__The input__:

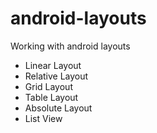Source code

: # android-layouts
Working with android layouts

- Linear Layout
- Relative Layout
- Grid Layout
- Table Layout
- Absolute Layout
- List View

__Assigned task__: Count how many lines in the entries above hold the word "layouts". Give that number by itself.

__Solution for this problem__: 2